Tráfico de seres humanos: Há cada vez mais vítimas ocultas em Portugal e a culpa é da extinção do SEF, alertam especialistas
O número de vítimas de tráfico de seres humanos (TSH) sinalizadas em Portugal deverá registar uma diminuição em 2024, após anos de aumento consistente. Especialistas, técnicos e investigadores atribuem este decréscimo à extinção do Serviço de Estrangeiros e Fronteiras (SEF), mas Manuel Albano, relator nacional para o TSH, alerta ao Jornal de Notícias (JN) que é prematuro estabelecer essa relação e considera “perigoso” tirar conclusões precipitadas antes de analisar os dados finais.

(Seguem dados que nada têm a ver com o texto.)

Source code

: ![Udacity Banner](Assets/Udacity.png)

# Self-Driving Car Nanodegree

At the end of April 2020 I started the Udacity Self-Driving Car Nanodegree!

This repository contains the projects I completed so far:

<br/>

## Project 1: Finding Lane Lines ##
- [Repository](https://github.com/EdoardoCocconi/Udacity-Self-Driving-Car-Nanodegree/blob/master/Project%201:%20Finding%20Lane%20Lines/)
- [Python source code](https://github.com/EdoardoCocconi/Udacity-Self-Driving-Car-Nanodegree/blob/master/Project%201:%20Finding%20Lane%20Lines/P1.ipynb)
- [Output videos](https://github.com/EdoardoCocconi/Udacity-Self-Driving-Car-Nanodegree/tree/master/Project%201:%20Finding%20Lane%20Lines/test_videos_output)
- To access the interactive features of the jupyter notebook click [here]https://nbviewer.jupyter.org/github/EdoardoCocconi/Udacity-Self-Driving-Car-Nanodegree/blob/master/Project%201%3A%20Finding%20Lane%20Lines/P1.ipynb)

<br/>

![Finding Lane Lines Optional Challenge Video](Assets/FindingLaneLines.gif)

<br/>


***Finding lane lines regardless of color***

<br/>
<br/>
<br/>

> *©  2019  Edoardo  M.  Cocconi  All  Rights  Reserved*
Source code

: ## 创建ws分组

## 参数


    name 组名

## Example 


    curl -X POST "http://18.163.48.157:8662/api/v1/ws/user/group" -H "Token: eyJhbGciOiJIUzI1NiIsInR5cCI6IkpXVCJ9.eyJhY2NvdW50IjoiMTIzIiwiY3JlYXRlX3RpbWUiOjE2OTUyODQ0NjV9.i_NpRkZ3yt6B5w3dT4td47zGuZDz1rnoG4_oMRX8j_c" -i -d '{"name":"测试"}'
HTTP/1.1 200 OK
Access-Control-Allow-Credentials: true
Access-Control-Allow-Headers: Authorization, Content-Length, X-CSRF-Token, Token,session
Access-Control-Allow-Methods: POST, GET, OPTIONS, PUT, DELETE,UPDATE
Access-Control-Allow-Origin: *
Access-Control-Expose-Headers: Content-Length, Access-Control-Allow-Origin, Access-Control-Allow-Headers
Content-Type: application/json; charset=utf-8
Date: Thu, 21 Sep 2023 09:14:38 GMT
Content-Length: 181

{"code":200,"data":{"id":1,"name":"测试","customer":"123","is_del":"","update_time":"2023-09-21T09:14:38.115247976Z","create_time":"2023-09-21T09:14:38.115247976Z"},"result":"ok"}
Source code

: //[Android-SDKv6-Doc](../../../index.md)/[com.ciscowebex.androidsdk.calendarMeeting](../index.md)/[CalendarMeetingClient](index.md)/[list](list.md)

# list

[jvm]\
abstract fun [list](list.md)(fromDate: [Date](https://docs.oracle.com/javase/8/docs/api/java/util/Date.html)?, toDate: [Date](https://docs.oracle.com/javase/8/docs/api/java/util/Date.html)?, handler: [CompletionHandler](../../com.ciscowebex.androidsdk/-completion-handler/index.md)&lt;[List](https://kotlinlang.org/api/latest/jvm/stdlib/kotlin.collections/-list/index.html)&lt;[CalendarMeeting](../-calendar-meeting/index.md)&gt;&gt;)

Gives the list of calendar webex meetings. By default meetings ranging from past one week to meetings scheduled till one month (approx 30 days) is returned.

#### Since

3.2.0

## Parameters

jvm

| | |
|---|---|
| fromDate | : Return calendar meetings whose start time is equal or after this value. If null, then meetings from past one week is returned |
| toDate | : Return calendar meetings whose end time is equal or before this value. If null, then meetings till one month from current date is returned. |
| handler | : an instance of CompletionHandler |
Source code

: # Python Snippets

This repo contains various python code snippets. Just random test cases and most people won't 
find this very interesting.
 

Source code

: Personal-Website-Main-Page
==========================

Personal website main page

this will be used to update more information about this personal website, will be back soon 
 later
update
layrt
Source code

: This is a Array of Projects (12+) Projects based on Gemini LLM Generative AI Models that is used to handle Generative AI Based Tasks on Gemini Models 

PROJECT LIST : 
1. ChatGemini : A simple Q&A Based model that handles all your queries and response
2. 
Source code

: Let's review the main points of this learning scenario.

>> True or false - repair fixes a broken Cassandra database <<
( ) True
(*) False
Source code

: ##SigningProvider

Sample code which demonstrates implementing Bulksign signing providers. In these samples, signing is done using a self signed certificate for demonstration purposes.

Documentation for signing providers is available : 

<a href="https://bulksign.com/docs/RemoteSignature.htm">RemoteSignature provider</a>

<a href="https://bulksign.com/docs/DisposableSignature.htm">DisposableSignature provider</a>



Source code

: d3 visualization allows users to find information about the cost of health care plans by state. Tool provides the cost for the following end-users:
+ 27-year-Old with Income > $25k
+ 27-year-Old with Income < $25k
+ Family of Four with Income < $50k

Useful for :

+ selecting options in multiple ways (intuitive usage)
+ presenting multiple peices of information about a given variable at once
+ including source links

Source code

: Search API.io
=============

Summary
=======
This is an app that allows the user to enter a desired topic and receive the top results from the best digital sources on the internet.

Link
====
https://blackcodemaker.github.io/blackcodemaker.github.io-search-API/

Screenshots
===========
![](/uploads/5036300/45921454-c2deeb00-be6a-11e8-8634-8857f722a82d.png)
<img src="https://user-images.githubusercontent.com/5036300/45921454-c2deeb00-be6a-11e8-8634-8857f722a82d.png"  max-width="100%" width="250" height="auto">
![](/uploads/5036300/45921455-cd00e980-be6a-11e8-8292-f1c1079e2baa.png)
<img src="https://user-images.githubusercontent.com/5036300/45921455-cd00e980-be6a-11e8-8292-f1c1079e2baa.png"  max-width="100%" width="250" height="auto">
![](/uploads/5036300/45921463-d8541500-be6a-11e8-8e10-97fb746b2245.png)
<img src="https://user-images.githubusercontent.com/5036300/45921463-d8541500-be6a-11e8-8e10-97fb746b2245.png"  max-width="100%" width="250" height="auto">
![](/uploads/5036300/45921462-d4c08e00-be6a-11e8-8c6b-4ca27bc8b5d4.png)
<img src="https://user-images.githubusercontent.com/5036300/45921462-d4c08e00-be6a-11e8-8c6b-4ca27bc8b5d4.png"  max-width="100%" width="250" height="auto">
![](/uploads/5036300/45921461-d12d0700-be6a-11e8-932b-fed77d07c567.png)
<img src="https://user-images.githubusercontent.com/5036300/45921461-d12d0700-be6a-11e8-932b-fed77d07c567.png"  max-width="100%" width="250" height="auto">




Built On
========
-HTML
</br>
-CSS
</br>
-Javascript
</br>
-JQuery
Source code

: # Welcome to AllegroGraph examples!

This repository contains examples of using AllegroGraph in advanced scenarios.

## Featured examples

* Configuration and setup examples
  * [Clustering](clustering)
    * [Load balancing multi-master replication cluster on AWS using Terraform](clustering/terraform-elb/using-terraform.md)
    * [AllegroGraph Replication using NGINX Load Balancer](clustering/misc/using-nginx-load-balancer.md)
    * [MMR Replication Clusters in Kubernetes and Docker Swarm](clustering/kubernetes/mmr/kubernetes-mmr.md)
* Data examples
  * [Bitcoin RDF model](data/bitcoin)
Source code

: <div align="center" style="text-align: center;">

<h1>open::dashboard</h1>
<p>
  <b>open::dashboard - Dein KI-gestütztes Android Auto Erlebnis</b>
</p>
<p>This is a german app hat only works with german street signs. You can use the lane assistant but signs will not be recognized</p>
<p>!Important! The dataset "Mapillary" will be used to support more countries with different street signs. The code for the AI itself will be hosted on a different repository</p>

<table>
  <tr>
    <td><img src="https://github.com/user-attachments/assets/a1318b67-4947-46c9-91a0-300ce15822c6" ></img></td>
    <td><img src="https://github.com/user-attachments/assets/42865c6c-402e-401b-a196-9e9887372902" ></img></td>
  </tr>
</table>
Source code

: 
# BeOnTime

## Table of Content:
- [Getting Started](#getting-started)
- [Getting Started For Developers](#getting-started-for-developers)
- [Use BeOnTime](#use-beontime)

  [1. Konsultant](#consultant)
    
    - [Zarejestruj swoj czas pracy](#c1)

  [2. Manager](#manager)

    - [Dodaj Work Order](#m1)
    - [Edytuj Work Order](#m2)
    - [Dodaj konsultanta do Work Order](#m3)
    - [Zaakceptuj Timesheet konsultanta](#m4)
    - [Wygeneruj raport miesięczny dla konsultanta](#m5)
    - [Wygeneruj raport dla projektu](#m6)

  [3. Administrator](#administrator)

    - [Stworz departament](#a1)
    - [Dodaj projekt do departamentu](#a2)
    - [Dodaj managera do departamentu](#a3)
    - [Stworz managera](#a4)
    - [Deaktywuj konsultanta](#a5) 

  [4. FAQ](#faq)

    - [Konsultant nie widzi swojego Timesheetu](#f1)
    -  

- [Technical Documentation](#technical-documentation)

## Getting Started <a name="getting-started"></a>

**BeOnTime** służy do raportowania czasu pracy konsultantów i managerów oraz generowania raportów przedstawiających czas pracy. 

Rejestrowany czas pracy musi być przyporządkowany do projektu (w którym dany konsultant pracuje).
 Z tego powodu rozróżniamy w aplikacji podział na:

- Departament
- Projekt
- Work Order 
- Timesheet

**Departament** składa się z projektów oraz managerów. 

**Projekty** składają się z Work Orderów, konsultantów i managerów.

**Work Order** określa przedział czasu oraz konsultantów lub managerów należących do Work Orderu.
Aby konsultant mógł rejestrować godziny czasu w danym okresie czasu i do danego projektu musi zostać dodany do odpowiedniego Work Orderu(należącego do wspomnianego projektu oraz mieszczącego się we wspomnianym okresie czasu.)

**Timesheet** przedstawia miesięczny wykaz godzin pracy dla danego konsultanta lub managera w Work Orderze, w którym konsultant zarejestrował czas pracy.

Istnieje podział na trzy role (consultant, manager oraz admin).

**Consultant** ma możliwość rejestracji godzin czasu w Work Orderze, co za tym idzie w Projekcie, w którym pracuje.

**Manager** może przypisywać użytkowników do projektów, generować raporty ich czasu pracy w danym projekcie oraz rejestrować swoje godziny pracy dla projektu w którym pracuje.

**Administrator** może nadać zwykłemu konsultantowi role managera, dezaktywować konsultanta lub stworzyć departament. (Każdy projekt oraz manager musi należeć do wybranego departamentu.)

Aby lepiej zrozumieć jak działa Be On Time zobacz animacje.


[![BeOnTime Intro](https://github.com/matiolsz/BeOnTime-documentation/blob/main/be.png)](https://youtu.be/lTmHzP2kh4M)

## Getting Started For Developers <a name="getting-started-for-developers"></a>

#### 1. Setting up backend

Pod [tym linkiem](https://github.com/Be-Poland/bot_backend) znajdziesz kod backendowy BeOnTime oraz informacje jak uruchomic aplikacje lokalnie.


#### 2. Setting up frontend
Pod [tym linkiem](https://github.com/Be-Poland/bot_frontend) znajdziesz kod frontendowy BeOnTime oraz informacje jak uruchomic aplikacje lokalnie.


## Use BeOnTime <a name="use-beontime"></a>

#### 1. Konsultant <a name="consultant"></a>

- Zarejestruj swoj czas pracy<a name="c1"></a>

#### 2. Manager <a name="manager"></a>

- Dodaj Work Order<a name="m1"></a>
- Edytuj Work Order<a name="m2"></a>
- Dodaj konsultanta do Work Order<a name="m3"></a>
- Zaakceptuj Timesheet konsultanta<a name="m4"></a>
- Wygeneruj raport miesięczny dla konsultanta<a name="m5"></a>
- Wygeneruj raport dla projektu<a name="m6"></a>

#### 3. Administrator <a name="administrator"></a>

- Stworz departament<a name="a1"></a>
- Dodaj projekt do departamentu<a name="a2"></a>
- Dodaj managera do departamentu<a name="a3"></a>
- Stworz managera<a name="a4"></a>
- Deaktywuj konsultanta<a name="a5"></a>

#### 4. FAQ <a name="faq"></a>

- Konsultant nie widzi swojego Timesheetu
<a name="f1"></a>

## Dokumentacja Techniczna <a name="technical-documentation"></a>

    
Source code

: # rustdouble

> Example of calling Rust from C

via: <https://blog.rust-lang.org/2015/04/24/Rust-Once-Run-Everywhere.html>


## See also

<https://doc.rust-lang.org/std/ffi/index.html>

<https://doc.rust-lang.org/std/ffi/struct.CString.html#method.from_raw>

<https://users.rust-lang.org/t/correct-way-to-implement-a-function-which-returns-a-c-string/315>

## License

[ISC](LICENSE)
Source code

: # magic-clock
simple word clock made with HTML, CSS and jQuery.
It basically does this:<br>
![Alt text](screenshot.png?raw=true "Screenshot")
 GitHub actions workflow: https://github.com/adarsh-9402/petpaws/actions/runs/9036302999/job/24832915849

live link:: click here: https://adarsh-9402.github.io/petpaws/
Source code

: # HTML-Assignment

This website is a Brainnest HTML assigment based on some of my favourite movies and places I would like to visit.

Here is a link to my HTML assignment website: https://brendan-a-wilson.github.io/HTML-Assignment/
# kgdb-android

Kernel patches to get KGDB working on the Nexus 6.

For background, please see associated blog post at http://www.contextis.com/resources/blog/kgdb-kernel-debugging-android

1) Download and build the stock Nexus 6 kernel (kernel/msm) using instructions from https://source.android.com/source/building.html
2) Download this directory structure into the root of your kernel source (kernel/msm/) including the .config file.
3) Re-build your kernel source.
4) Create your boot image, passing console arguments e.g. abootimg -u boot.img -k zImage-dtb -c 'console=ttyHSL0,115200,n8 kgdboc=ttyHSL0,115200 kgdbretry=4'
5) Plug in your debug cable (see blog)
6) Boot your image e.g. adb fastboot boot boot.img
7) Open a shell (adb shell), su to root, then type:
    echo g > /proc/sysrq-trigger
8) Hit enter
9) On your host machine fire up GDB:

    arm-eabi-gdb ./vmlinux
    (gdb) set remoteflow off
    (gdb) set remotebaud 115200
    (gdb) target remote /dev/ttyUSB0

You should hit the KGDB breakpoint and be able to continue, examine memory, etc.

Em 2023, o Observatório de Tráfico de Seres Humanos reportou 650 vítimas presumíveis, representando um aumento de 72% face a 2022 e o maior número registado nos últimos quatro anos. Este crescimento refletia uma tendência consolidada em todo o país, incluindo na região Centro, onde a maioria dos casos estava associada à exploração laboral em zonas agrícolas. “Desde 2022, o número de sinalizações aumentava”, explicou Lisandra Lopes, técnica da Equipa Multidisciplinar Especializada de Assistência a Vítimas de TSH.
No entanto, os dados de 2024 revelam uma inversão desta tendência. “Este ano, o número de vítimas está a descer”, observou a psicóloga Beatriz Tomé, que afirmou que “2024 terá o número mais baixo de vítimas de TSH sinalizadas dos últimos anos”, com 38 casos identificados, em comparação com 84 no ano anterior. Segundo Vera Carnapete, coordenadora da equipa no Centro, a mudança nos processos decorrente da extinção do SEF influenciou negativamente a eficácia do trabalho. “Havia uma relação de confiança entre as equipas e os inspetores do SEF, algo que ainda não se construiu com a GNR e a PSP”, frisou.
Acácio Pereira, ex-presidente do Sindicato da Carreira e Fiscalização do SEF, também destacou o impacto desta reestruturação. “A extinção do SEF teve necessariamente consequências nas investigações e sinalizações de vítimas, devido a alterações substanciais na estrutura. É sempre necessário um período de adaptação”, afirmou. Fontes policiais corroboram esta visão, indicando que a transferência de competências para a PSP e GNR resultou na perda do fluxo de informação anteriormente assegurado pelo SEF, especialmente no acompanhamento de imigrantes em aeroportos e operações de terreno.
Apesar das críticas, Manuel Albano defende que é cedo para falar em tendências e discorda da ideia de que há mais vítimas ocultas devido à reorganização dos serviços. “Os dados finais ainda não estão apurados, e dizer que as sinalizações diminuíram é extemporâneo”, argumentou. Albano reconhece que o SEF mantinha uma proximidade maior com os casos de TSH, mas sublinhou que “as sinalizações continuam a ser feitas”. Ainda assim, especialistas e técnicos alertam que, com a falta de experiência das novas entidades envolvidas, muitos imigrantes poderão tornar-se mais vulneráveis às redes criminosas.